I have only worked out twice this week and it's Friday.  I am trying to drink a gallon of water, but I'm lucky to get 3 liters.  (although today I have already had one liter)

I am about to go work out, but I am not feeling it at all.  I have been behind in school. It seems like I am losing my grip on things.
I know I'll get through this, but right now I am seriously lacking motivation.
I just need a swift kick in the ass.
anyone?

Monday, April 22, 2013

2.5 pounds

I am literally 2.5 pounds away from being under 150 pounds. 
Eating is not as hard as it used to be.  Yes, I still want cookies, popcorn, cake or french fries at least one time every few weeks, but I think my perspective has changed.  I'm not thinking so much about how I am missing out on eating something good.  I am thinking how will this effect my goal next month? It seems like a simple shift, but for someone who loves food and flavor, it was a difficult adjustment. 
I've started to create little mini goals for myself each month.  I think this will help to change it up and keep my body losing fat and gaining muscle.  My goals for May (besides eating clean) is to work on my butt and once a week have a long distance run.  I know it is a little counter productive to work on cardio and building muscle, but I think on one of my off days from weights I can do my distance run.  We will see. 
I have been getting some inspiration about my butt from fitness model Brenna McKenna.  Check out her Glutes below!!
I have also been religiously keeping up with Kelsey Byers blog.  I haven't met her, talked to her or anything, but she seems like such a genuine person with such a positive outlook on life and fitness...and she's a Texas girl!  We don't have the same body type (she is long and lean, I am shorter and a little more muscular...under my fat I'm trying to get off) but she is so inspiring.  I love this shot:
I am going to participate in her 12 week challenge...I just have to buy a paper so I can take my before shots.  I think I will put my before shots and progress shots on here.  I mean, why not...
So until I get a news paper (Sunday???)
Allie

Friday, April 12, 2013

Still here...

Well, April has been quite a month for me!  I haven't blogged in a while, but I am still eating clean working out and losing weight.  I am down to 154, and my goal by May is 150!  I think that is a nice reasonable goal.

 I can't believe in 3 weeks I'll be under 150 pounds.  That is kind of like a bench mark for me.  For so long, I was almost convinced that I just couldn't get under 160.  Every time I tried to lose weight I would work out really hard for months, but I would still linger around the 163 range.  I didn't want to think that it was because I was not eating as well as I should have been.  In my head, I wasn't eating pizza and fast food every day, so I should have been losing weight.  In reality, my portions were out of control, I was barely drinking any water, and my sugar intake was through the roof. I think my nutrition is making all of the difference this time around. 

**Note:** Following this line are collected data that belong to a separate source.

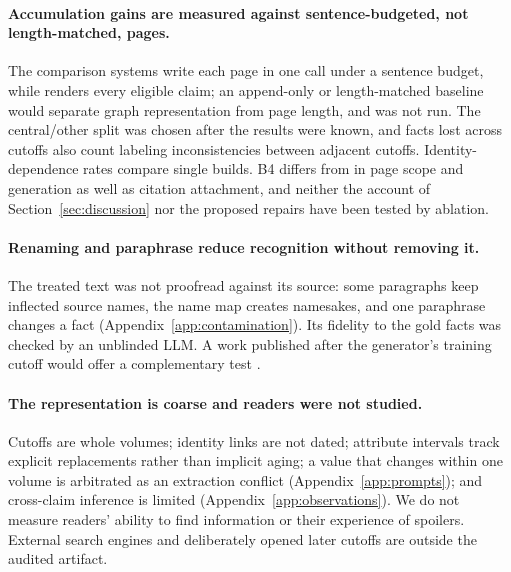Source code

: \paragraph{Accumulation gains are measured against sentence-budgeted, not length-matched, pages.}
The comparison systems write each page in one call under a sentence budget, while \sys
renders every eligible claim; an append-only or length-matched baseline would separate graph
representation from page length, and was not run. The central/other split was chosen after
the results were known, and facts lost across cutoffs also count labeling inconsistencies
between adjacent cutoffs. Identity-dependence rates compare single builds. B4 differs from
\sys in page scope and generation as well as citation attachment, and neither the account of
Section~\ref{sec:discussion} nor the proposed repairs have been tested by ablation.

\paragraph{Renaming and paraphrase reduce recognition without removing it.}
The treated text was not proofread against its source: some paragraphs keep inflected
source names, the name map creates namesakes, and one paraphrase changes a fact
(Appendix~\ref{app:contamination}). Its fidelity to the gold facts was checked by an
unblinded LLM. A work published after the generator's training cutoff would offer a
complementary test \citep{karpinska2024nocha}.

\paragraph{The representation is coarse and readers were not studied.}
Cutoffs are whole volumes; identity links are not dated; attribute intervals track explicit
replacements rather than implicit aging; a value that changes within one volume is
arbitrated as an extraction conflict (Appendix~\ref{app:prompts}); and cross-claim inference
is limited (Appendix~\ref{app:observations}). We do not measure readers' ability to find
information or their experience of spoilers. External search engines and deliberately opened
later cutoffs are outside the audited artifact.
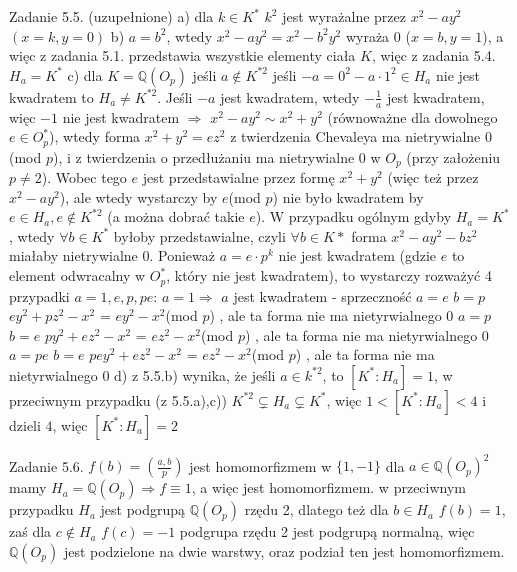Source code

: \documentclass{article}
\begin{document}
Zadanie 5.5. (uzupełnione)
\newline
\newline
a) dla $k\in K^*$ $k^2$ jest wyrażalne przez $x^2-ay^2$ $(x=k,y=0)$\newline
b) $a=b^2$, wtedy $x^2-ay^2=x^2-b^2y^2$ wyraża $0$ ($x=b,y=1$), a więc z zadania 5.1. przedstawia wszystkie elementy ciała $K$, więc z zadania 5.4. $H_a=K^*$\newline
c) dla $K=\mathbb{Q}(O_p)$ jeśli $a\notin K^{*2}$ jeśli $-a=0^2-a\cdot1^2\in H_a$ nie jest kwadratem to $H_a\neq K^{*2}$.\newline
Jeśli $-a$ jest kwadratem, wtedy $-\frac{1}{a}$ jest kwadratem, więc $-1$ nie jest kwadratem $\Rightarrow$\newline
$x^2-ay^2\sim x^2+y^2$ (równoważne dla dowolnego $e\in O_p^*$),
wtedy forma $x^2+y^2=ez^2$ z twierdzenia Chevaleya ma nietrywialne $0$(mod $p$), i z twierdzenia o przedłużaniu ma nietrywialne $0$ w $O_p$ (przy założeniu $p\neq2$).\newline
Wobec tego $e$ jest przedstawialne przez formę $x^2+y^2$ (więc też przez $x^2-ay^2$),
ale wtedy wystarczy by $e$(mod $p$) nie było kwadratem by $e\in H_a,e\notin K^{*2}$ (a można dobrać takie $e$).\newline
W przypadku ogólnym gdyby $H_a=K^*$, wtedy $\forall b\in K^*$ byłoby przedstawialne, czyli $\forall b\in K*$ forma $x^2-ay^2-bz^2$ miałaby nietrywialne $0$.
Ponieważ $a=e\cdot p^k$ nie jest kwadratem (gdzie $e$ to element odwracalny w $O_p^*$, który nie jest kwadratem), to wystarczy rozważyć 4 przypadki $a=1,e,p,pe$:\newline
$a=1\Rightarrow$ $a$ jest kwadratem - sprzeczność\newline
$a=e$ $b=p$ $ey^2+pz^2-x^2$ = $ey^2-x^2$(mod $p$) , ale ta forma nie ma nietyrwialnego $0$\newline
$a=p$ $b=e$ $py^2+ez^2-x^2$ = $ez^2-x^2$(mod $p$) , ale ta forma nie ma nietyrwialnego $0$\newline
$a=pe$ $b=e$ $pey^2+ez^2-x^2$ = $ez^2-x^2$(mod $p$) , ale ta forma nie ma nietyrwialnego $0$\newline
d) z 5.5.b) wynika, że jeśli $a\in k^{*2}$, to $[K^*:H_a]=1$, w przeciwnym przypadku (z 5.5.a),c)) $K^{*2}\subsetneq H_a\subsetneq K^{*}$,
więc $1<[K^*:H_a]<4$ i dzieli $4$, więc $[K^*:H_a]=2$
\newline

Zadanie 5.6.
\newline
\newline
$f(b)=(\frac{a,b}{p})$ jest homomorfizmem w $\{1,-1\}$\newline
dla $a\in \mathbb{Q}(O_p)^2$ mamy $H_a=\mathbb{Q}(O_p)\Rightarrow f\equiv1$, a więc jest homomorfizmem.\newline
w przeciwnym przypadku $H_a$ jest podgrupą $\mathbb{Q}(O_p)$ rzędu 2, dlatego też dla $b\in H_a$ $f(b)=1$, zaś dla $c\notin H_a$ $f(c)=-1$\newline
podgrupa rzędu 2 jest podgrupą normalną, więc $\mathbb{Q}(O_p)$ jest podzielone na dwie warstwy, oraz podział ten jest homomorfizmem.
\newline
\end{document}
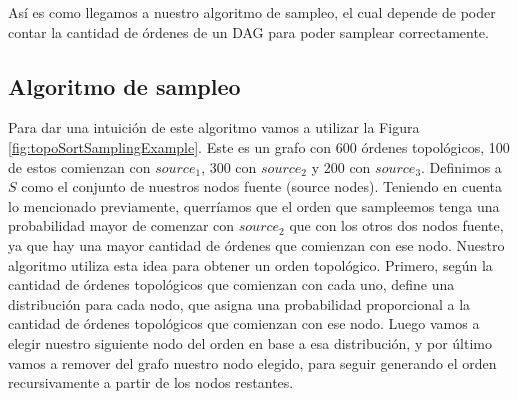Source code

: Así es como llegamos a nuestro algoritmo de sampleo, el cual depende de poder contar la cantidad de órdenes de un DAG para poder samplear correctamente.  

\subsection{Algoritmo de sampleo}

Para dar una intuición de este algoritmo vamos a utilizar la Figura \ref{fig:topoSortSamplingExample}. Este es un grafo con 600 órdenes topológicos, 100 de estos comienzan con $source_1$, 300 con $source_2$ y 200 con $source_3$. Definimos a $S$ como el conjunto de nuestros nodos fuente (source nodes). Teniendo en cuenta lo mencionado previamente, querríamos que el orden que sampleemos tenga una probabilidad mayor de comenzar con $source_2$ que con los otros dos nodos fuente, ya que hay una mayor cantidad de órdenes que comienzan con ese nodo. Nuestro algoritmo utiliza esta idea para obtener un orden topológico. Primero, según la cantidad de órdenes topológicos que comienzan con cada uno, define una distribución para cada nodo, que asigna una probabilidad proporcional a la cantidad de órdenes topológicos que comienzan con ese nodo. Luego vamos a elegir nuestro siguiente nodo del orden en base a esa distribución, y por último vamos a remover del grafo nuestro nodo elegido, para seguir generando el orden recursivamente a partir de los nodos restantes. 


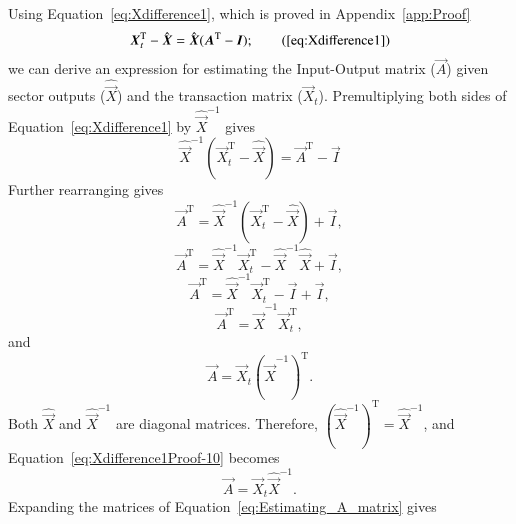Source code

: Using Equation~\ref{eq:Xdifference1}, which is proved in Appendix~\ref{app:Proof}
%
\begin{equation}
	\vec{X}_{t}^\mathrm{T} 
	- \hat{\vec{X}} 
	= \hat{\vec{X}}(\vec{A}^\mathrm{T} - \vec{I});
	\tag{\ref{eq:Xdifference1}}
\end{equation}
%
we can derive an expression for estimating the Input-Output matrix ($\vec{A}$)
given sector outputs ($\hat{\vec{X}}$) and the transaction matrix ($\vec{X}_{t}$).
Premultiplying both sides of Equation~\ref{eq:Xdifference1} by $\hat{\vec{X}}^{-1}$ gives
%
\begin{equation} \label{eq:Xdifference1Proof-5}
	\hat{\vec{X}}^{-1}
	\left( 
		\vec{X}_{t}^\mathrm{T} 
		- \hat{\vec{X}} 
	\right)
	= \vec{A}^\mathrm{T} - \vec{I}
\end{equation}
%
Further rearranging gives
%
\begin{equation}\label{eq:Xdifference1Proof-6}
	\vec{A}^\mathrm{T} 
	= \hat{\vec{X}}^{-1}
	\left( 
		\vec{X}_{t}^\mathrm{T} 
		- \hat{\vec{X}} 
	\right)
	+ \vec{I},
\end{equation}
%
\begin{equation}\label{eq:Xdifference1Proof-7}
	\vec{A}^\mathrm{T} 
	= \hat{\vec{X}}^{-1} \vec{X}_{t}^\mathrm{T} 
	- \hat{\vec{X}}^{-1} \hat{\vec{X}}
	+ \vec{I},	
\end{equation}
%
\begin{equation}\label{eq:Xdifference1Proof-8}
	\vec{A}^\mathrm{T} 
	= \hat{\vec{X}}^{-1} \vec{X}_{t}^\mathrm{T} 
	- \vec{I}
	+ \vec{I},	
\end{equation}
%
\begin{equation}\label{eq:Xdifference1Proof-9}
	\vec{A}^\mathrm{T} 
	= \hat{\vec{X}}^{-1} 
	\vec{X}_{t}^\mathrm{T},
\end{equation}
%
and
%
\begin{equation}\label{eq:Xdifference1Proof-10}
	\vec{A} 
	= \vec{X}_{t}
	{\left( {\hat{\vec{X}}^{-1}} \right)}^\mathrm{T}.
\end{equation}
%
Both $\hat{\vec{X}}$ and $\hat{\vec{X}}^{-1}$
are diagonal matrices. Therefore, 
${\left( \hat{\vec{X}}^{-1} \right)}^{\mathrm{T}} = \hat{\vec{X}}^{-1}$, 
and Equation~\ref{eq:Xdifference1Proof-10} becomes
%
\begin{equation}\label{eq:Estimating_A_matrix} 
	\vec{A} 
	= \vec{X}_{t}
	\hat{\vec{X}}^{-1}.
\end{equation}
%
Expanding the matrices of Equation~\ref{eq:Estimating_A_matrix} gives
%
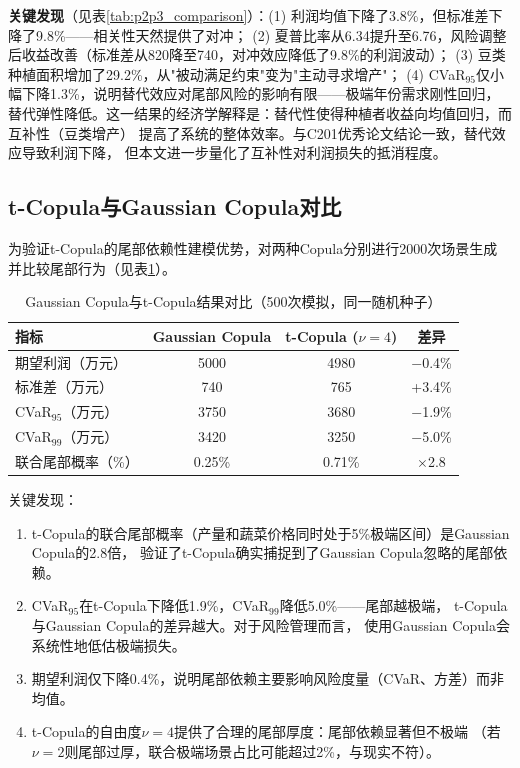 \documentclass[12pt]{ctexart}
\begin{document}
\textbf{关键发现}（见表\ref{tab:p2p3_comparison}）：(1) 利润均值下降了3.8\%，但标准差下降了9.8\%——相关性天然提供了对冲；
(2) 夏普比率从6.34提升至6.76，风险调整后收益改善（标准差从820降至740，对冲效应降低了9.8\%的利润波动）；
(3) 豆类种植面积增加了29.2\%，从"被动满足约束"变为"主动寻求增产"；
(4) CVaR$_{95}$仅小幅下降1.3\%，说明替代效应对尾部风险的影响有限——极端年份需求刚性回归，
替代弹性降低。这一结果的经济学解释是：替代性使得种植者收益向均值回归，而互补性（豆类增产）
提高了系统的整体效率。与C201优秀论文结论一致\cite{c201}，替代效应导致利润下降，
但本文进一步量化了互补性对利润损失的抵消程度。

\subsection{t-Copula与Gaussian Copula对比}

为验证t-Copula的尾部依赖性建模优势，对两种Copula分别进行2000次场景生成
并比较尾部行为（见表\ref{tab:copula_comparison}）。

\begin{table}[H]
\centering
\caption{Gaussian Copula与t-Copula结果对比（500次模拟，同一随机种子）}
\label{tab:copula_comparison}
\begin{tabular}{@{}lccc@{}}
\toprule
\textbf{指标} & \textbf{Gaussian Copula} & \textbf{t-Copula ($\nu=4$)} & \textbf{差异} \\
\midrule
期望利润（万元） & 5000 & 4980 & $-$0.4\% \\
标准差（万元） & 740 & 765 & +3.4\% \\
CVaR$_{95}$（万元） & 3750 & 3680 & $-$1.9\% \\
CVaR$_{99}$（万元） & 3420 & 3250 & $-$5.0\% \\
联合尾部概率（\%） & 0.25\% & 0.71\% & $\times$2.8 \\
\bottomrule
\end{tabular}
\end{table}

\noindent 关键发现：
\begin{enumerate}[label=(\arabic*), leftmargin=*]
    \item t-Copula的联合尾部概率（产量和蔬菜价格同时处于5\%极端区间）是Gaussian Copula的2.8倍，
          验证了t-Copula确实捕捉到了Gaussian Copula忽略的尾部依赖。
    \item CVaR$_{95}$在t-Copula下降低1.9\%，CVaR$_{99}$降低5.0\%——尾部越极端，
          t-Copula与Gaussian Copula的差异越大。对于风险管理而言，
          使用Gaussian Copula会系统性地低估极端损失。
    \item 期望利润仅下降0.4\%，说明尾部依赖主要影响风险度量（CVaR、方差）而非均值。
    \item t-Copula的自由度$\nu=4$提供了合理的尾部厚度：尾部依赖显著但不极端
          （若$\nu=2$则尾部过厚，联合极端场景占比可能超过2\%，与现实不符）。
\end{enumerate}
\end{document}
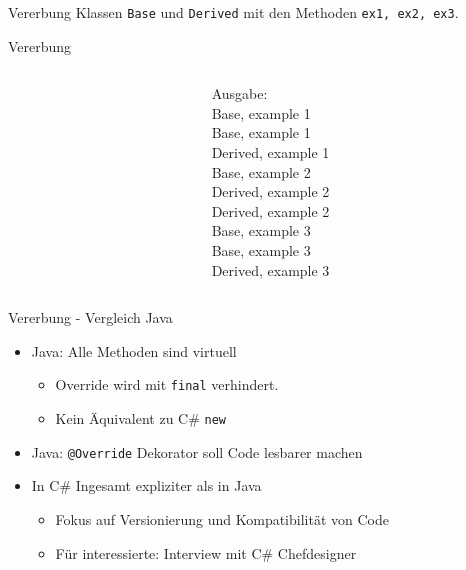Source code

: \documentclass[11pt]{beamer}
\begin{document}
\begin{frame}{Vererbung}
	Klassen \texttt{Base} und \texttt{Derived} mit den Methoden \texttt{ex1, ex2, ex3}.
\end{frame}

\begin{frame}{Vererbung}
	\begin{columns}
		\begin{column}{0.7\textwidth}
		\end{column}
		\begin{column}{0.3\textwidth}
		Ausgabe: \\
Base, example 1\\
Base, example 1\\
Derived, example 1\\
Base, example 2\\
Derived, example 2\\
Derived, example 2\\
Base, example 3\\
Base, example 3\\
Derived, example 3
			
		\end{column}
	

	\end{columns}


\end{frame}

\begin{frame}{Vererbung - Vergleich Java}
	
	\begin{itemize}
		\item Java: Alle Methoden sind virtuell
		\begin{itemize}
			\item Override wird mit \texttt{final} verhindert.
			\item Kein Äquivalent zu C\# \texttt{new}
		\end{itemize}
		\item Java: \texttt{@Override} Dekorator soll Code lesbarer machen
		\item In C\# Ingesamt expliziter als in Java
		\begin{itemize}
			\item Fokus auf Versionierung und Kompatibilität von Code
			\item Für interessierte: Interview mit C\# Chefdesigner \cite{interview_virtual}
		\end{itemize}
	\end{itemize}

\end{frame}
\end{document}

For the past couple days I've been doing to Jillian Michaels "no more trouble zones" work out.   As much as I think I am in shape, I find myself breathing heavily and sweating like crazy.  This week I have been very busy with school (3 tests in the next week) but I am committed to fitting in a good solid work out.  Working out from home has really helped me fulfill this commitment. 
Well, speaking of working out at home, it's about that time.


Allie

Sunday, March 24, 2013

Light bulb moment.

To me, the best kind of motivation seems to be when people notice the results from the hard work I put forth every day.  This week I have had co workers notice how my clothes are loose.  People are saying how great I am looking, and that is a great motivator for me.  I also get some serious motivation from other fitness blogs.  These people have done what I am doing, and have maintained a healthy lifestyle.  That is so encouraging to me. 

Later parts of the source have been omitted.